Contato em Havana

O Programa do Festival Internacional do Novo Cinema Latino-Americano.O Festival Internacional del Nuevo Cine Latino-americano é mais uma razão para se visitar Cuba no início de Dezembro. Em sua 19ª edição, o Festival de Havana é o maior evento cinematográfico inteiramente dedicado ao cinema latino, sendo muito prestigiado junto aos produtores, diretores e artistas destes países. Reúne longas, médias e curtas metragens de ficção, documentários, um concurso de cartazes e de roteiros e, at last but...

O Festival Internacional del Nuevo Cine Latino-americano é mais uma razão para se visitar Cuba no início de Dezembro. Em sua 19ª edição, o Festival de Havana é o maior evento cinematográfico inteiramente dedicado ao cinema latino, sendo muito prestigiado junto aos produtores, diretores e artistas destes países. Reúne longas, médias e curtas metragens de ficção, documentários, um concurso de cartazes e de roteiros e, at last but not at least, filmes de animação. Além do festival, Cuba, em si, é a outra atração que vale a visita. Não só por suas belezas naturais e arquitetônicas, mas, principalmente, por seu povo e seu modo de vida, baseados em valores bastante diferentes dos nossos.

Um Festival com Público
Durante as duas semanas do festival, os hotéis de Havana ficam lotados e a população da cidade se mobiliza para acompanhar as sessões competitivas e retrospectivas. Em Cuba, o cinema ainda é a grande atração, como era no Brasil nos anos 60, quando os preços eram mais razoáveis, as salas de exibição maiores e mais requintadas e a competição com a televisão não era tão acirrada. Aqui, os preços dos ingresso são subsidiados pelo governo e custam o equivalente a US$0.35, sendo que, com exclusividade para os cubanos, é possível comprar um passe para todas as sessões do festival por cerca de US$0.94.

As salas de cinema de Havana são antigas. Aliás, quando se chega a Havana, a impressão que se tem é a de se ter voltado trinta anos no tempo; as construções são as mesmas dos anos 50 e 60. No trânsito, é enorme a quantidade de veículos com 30, 40 é até 50 anos de idade, incluindo incríveis Chevys 57 super bem conservados. O mesmo se passa com os cinemas que, em sua maioria, ainda são aquelas portentosas salas de espetáculos de 1,000 a 1,500 lugares e tela gigante com cortina que se abre antes da sessão (e eu pensei que nunca mais ia ver isto...).
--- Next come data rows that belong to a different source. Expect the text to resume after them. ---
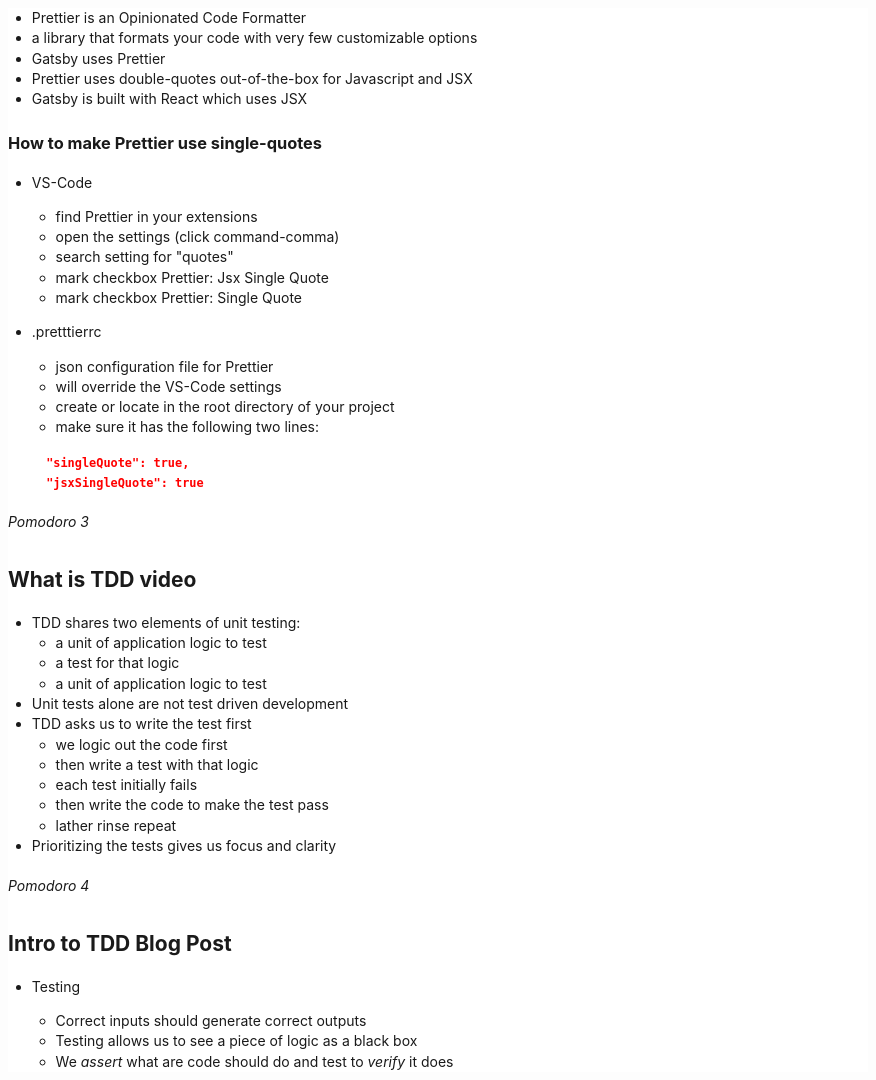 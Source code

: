 - Prettier is an Opinionated Code Formatter
- a library that formats your code with very few customizable options
- Gatsby uses Prettier
- Prettier uses double-quotes out-of-the-box for Javascript and JSX
- Gatsby is built with React which uses JSX

### How to make Prettier use single-quotes

- VS-Code

  - find Prettier in your extensions
  - open the settings (click command-comma)
  - search setting for "quotes"
  - mark checkbox Prettier: Jsx Single Quote
  - mark checkbox Prettier: Single Quote

- .pretttierrc

  - json configuration file for Prettier
  - will override the VS-Code settings
  - create or locate in the root directory of your project
  - make sure it has the following two lines:

  ```json
    "singleQuote": true,
    "jsxSingleQuote": true
  ```

###### Pomodoro 3

## What is TDD video

- TDD shares two elements of unit testing:
  - a unit of application logic to test
  - a test for that logic
  - a unit of application logic to test
- Unit tests alone are not test driven development
- TDD asks us to write the test first
  - we logic out the code first
  - then write a test with that logic
  - each test initially fails
  - then write the code to make the test pass
  - lather rinse repeat
- Prioritizing the tests gives us focus and clarity

###### Pomodoro 4

## Intro to TDD Blog Post

- Testing

  - Correct inputs should generate correct outputs
  - Testing allows us to see a piece of logic as a black box
  - We _assert_ what are code should do and test to _verify_ it does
O som é razoável, porém a qualidade de projeção podia ser melhor.

A televisão cubana, que é estatal, tem uma programação bastante limitada. Funcionando apenas algumas horas por dia, sua maior atração são as novelas brasileiras que são uma febre entre toda a população e param o país todos os dias na hora dos episódios.

Assim, o cinema é um grande programa e a população comparece em massa, fazendo filas kilométricas nas portas dos cinemas e lotando todas as sessões. Com um nível cultural muito elevado, os cubanos acompanham os filmes com um senso crítico apurado, se envolvendo na trama dos filmes, aplaudindo, discutindo e opinando durante a projeção. Começando no belíssimo Hotel Nacional, sede do festival, toda a cidade se mobiliza em torno do festival e muitos tiram férias nesta época para assistir a todas as obras.

Os Filmes de Animação
Na sessão de animação, embora com pouca quantidade de filmes, foi possível se traçar um painel da atual produção latino-americana. Da Argentina, estavam na competição o curta Tanto te gusta esse hombre / dir: Vicky Biagiola & Liliana Romero, uma animação em lápis de cor sobre papel usando as diferentes texturas destes materiais como recurso narrativo, e Dibu-La película/dir: Carlos Olivieri & Alejandro Stoessel, que era o único longa metragem de animação no festival. Tecnicamente bem feito, com personagens animados contracenando com atores, o filme apresenta um casal que tem quatro filhos: três de carne e osso e o quarto é um cartoon.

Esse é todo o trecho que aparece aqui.